There was also Grandpa’s keyring. Chuck slipped this over the index finger of his right hand (the one with the crescent-shaped scar) and climbed the short and shadowy flight of stairs to the cupola. This last time he did more than rattle the Yale padlock. After some searching, he found the right key and unlocked it. He left the lock hanging from the hasp and pushed the door open, wincing at the squeal of the old unoiled hinges, ready for anything.

11

But there was nothing. The room was empty.

It was small, circular, no more than fourteen feet in diameter, maybe less. On the far side was a single wide window, caked with the dirt of years. Although the day was sunny, the light it let in was bleary and diffuse. Standing on the threshold, Chuck put out a foot and toed the boards like a boy testing the water of a pond to see if it was cold. There was no creak, no give. He stepped in, ready to leap back the moment he felt the floor start to sag, but it was solid. He walked across to the window, leaving footprints in the thick fall of dust.

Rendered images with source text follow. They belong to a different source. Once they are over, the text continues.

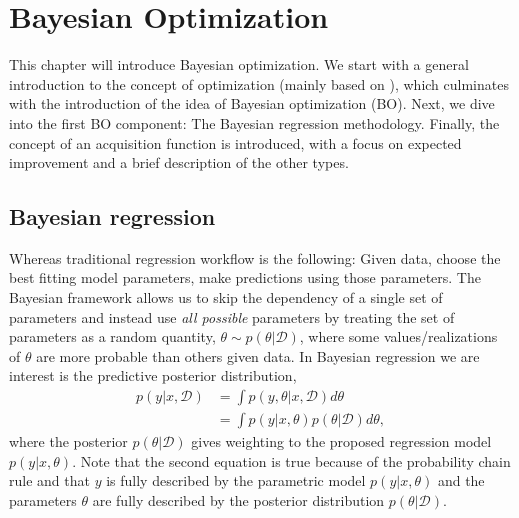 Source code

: \chapter{Bayesian Optimization}
This chapter will introduce Bayesian optimization. We start with a general introduction to the
concept of optimization (mainly based on \cite{bayesoptbook}), which culminates with the
introduction of the idea of Bayesian optimization (BO). Next, we dive into the first BO component:
The Bayesian regression methodology. Finally, the concept of an acquisition function is introduced,
with a focus on expected improvement and a brief description of the other types. 





\section{Bayesian regression}
Whereas traditional regression workflow is the following: Given data, choose the best fitting model
parameters, make predictions using those parameters. The Bayesian framework allows us to skip the
dependency of a single set of parameters and instead use \textit{all possible} parameters by treating the set
of parameters as a random quantity, $\theta \sim p(\theta|\mathcal{D})$, where some values/realizations of $\theta$ are more
probable than others given data. In Bayesian regression we are interest is the predictive posterior distribution,  
\begin{align}\label{Predictive2}
    p(y|x, \mathcal{D}) &= \int p(y,\theta|x, \mathcal{D}) d\theta\\
    &= \int p(y|x,\theta)p(\theta|\mathcal{D}) d\theta,
\end{align}
where the posterior $p(\theta|\mathcal{D})$ gives weighting to the proposed regression model
$p(y|x,\theta)$. Note that the second equation is true because of the probability chain rule and
that $y$ is fully described by the parametric model $p(y|x,\theta)$ and the parameters $\theta$ are
fully described by the posterior distribution $p(\theta|\mathcal{D})$.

Grandpa had been lying about the rotted floor, but about the view he had been dead-on. It really wasn’t much. Chuck could see the shopping center beyond the greenbelt, and beyond that, an Amtrak train moving toward the city, pulling a stumptail of five passenger cars. At this time of day, with the morning commuter rush over, there would be few riders.

Chuck stood at the window until the train was gone, then followed his footprints back to the door. As he turned to close it, he saw a bed in the middle of the circular room. It was a hospital bed. There was a man in it. He appeared to be unconscious. There were no machines, but Chuck could hear one just the same, going bip… bip… bip. A heart monitor, maybe. There was a table beside the bed. On it were various lotions and a pair of black-framed glasses. The man’s eyes were closed. One hand lay outside the coverlet, and Chuck observed the crescent-shaped scar on the back of it with no surprise.

In this room, Chuck’s grandpa—his zaydee—had seen his wife lying dead, the loaves of bread she would pull off the shelves when she went down scattered all around her. It’s the waiting, Chucky, he’d said. That’s the hard part.

Now his own waiting would begin. How long would that wait be? How old was the man in the hospital bed?

Chuck started back into the cupola for a closer look, but the vision was gone. No man, no hospital bed, no table. There was one final faint bip from the unseen monitor, then that was gone, too. The man did not fade, as ghostly apparitions did in movies; he was just gone, insisting he had never been there in the first place.

He wasn’t, Chuck thought. I will insist that he wasn’t, and I will live my life until my life runs out. I am wonderful, I deserve to be wonderful, and I contain multitudes.

He closed the door and snapped the lock shut.